Nettie lost her breath as he swung her through the air and set her back down.
“Raymond, you’re going to kill her before you ever have a chance to marry her.” Bertha admonished.
“I’ll be fine,” Nettie sputtered. “It’s just that this is so unexpected!”
“I’ve nearly died from the desire to tell you.” Bertha hugged her friend. “Raymond made me swear an oath to God that I wouldn’t say anything until he was ready. I hated being deceitful!” She pretended to glower at Raymond.
“You seem to have everything planned out, Mr. Henson. Do you have a plan for our wedding?”
“I was hoping we could marry at Christmastime. It’s my favorite time of all the seasons.” He moved from one foot to the other and back.
“A Christmas wedding? Are you insane? It’s nearly Thanksgiving already.”
“I’ll certainly help,” Bertha chimed in. “I’ve already corresponded with your mother, and she’s busy making your wedding dress.”
“Who else did you include in my life’s plans?” Nettie said.
“I may have said something to Mabel and Esther.” Bertha grinned.
“The entire town knows, and I’m the very last to hear?”
“Not the whole town, just a few of our closest friends,” Raymond said. “Mr. Stout and Mr. Wilson send their regards.”
“Well, I never!” Nettie was having difficulty processing everything.
“I’m going to leave you two alone now. I truly need to get back to writing the invitations.” Bertha said.
“You’ve started writing the invitations?” Nettie was incredulous. “You were certain I would agree. What if I’d said no?”
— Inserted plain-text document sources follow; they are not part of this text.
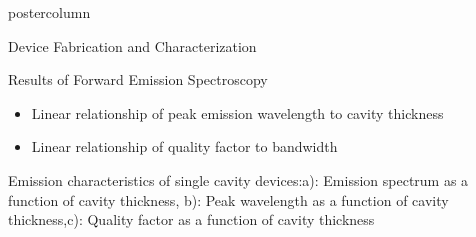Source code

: \documentclass[final]{beamer}
\begin{document}
\begin{frame}
\begin{columns}
\begin{column}{.49\textwidth}
\begin{beamercolorbox}[center,wd=\textwidth]{postercolumn}
\begin{minipage}[T]{.99\textwidth}
{\begin{block}{Device Fabrication and Characterization}
            \vspace{2cm}
            \end{block}
			\vfill
            \begin{block}{Results of Forward Emission Spectroscopy}
                \begin{minipage}{0.3\textwidth}
                    \begin{itemize}
                     \item Linear relationship of peak emission wavelength to cavity thickness \newline
                     \item Linear relationship of quality factor to bandwidth
                    \end{itemize}
                    \vspace{2cm}
                    \begin{flushleft}
                    \small Emission characteristics of single cavity devices:\vspace{0.5cm}\newline a): Emission spectrum as a function of cavity thickness, \vspace{0.5cm}\newline b): Peak wavelength as a function of cavity thickness,\vspace{0.5cm}\newline c): Quality factor as a function of cavity thickness

\end{flushleft}
\end{minipage}
\end{block}}
\end{minipage}
\end{beamercolorbox}
\end{column}
\end{columns}
\end{frame}
\end{document}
“I’d have asked him myself.” Bertha’s laughter followed her down the stairs as she headed to her teacher’s desk.
“It doesn’t worry you to become the wife of a minister?” asked Raymond.
“Why would it?”
“Being a minister’s wife carries many responsibilities. I’m hoping you can find the time to continue teaching if you wish.”
“You mean you’re concerned I can’t do a thousand things each day?”
“Well, yes.” Raymond’s face contorted.
“I’m teasing, Raymond. Mother was dear friends with the pastor’s wife in St. Paul. I’m quite familiar with the new responsibilities I’ll undertake.”
His face softened immediately. “You were God’s choice for me. No man could be more blessed than I am this evening.”
“Will you and Bertha share the date and time with me.”
Raymond took her hands in his. “Nettie, I would love to marry you on Christmas Eve, if that’s acceptable to you.”
“I would love to marry you on Christmas Eve. It’s my favorite of the seasons, too.”
Raymond stood staring down into Nettie’s dark, hazel eyes. He leaned in.
She closed her eyes as the gentle kiss brushed her lips. The shiver ran from the top of her head to the tips of her toes. She had never kissed a man before, except for her father, of course, and that was on the cheek.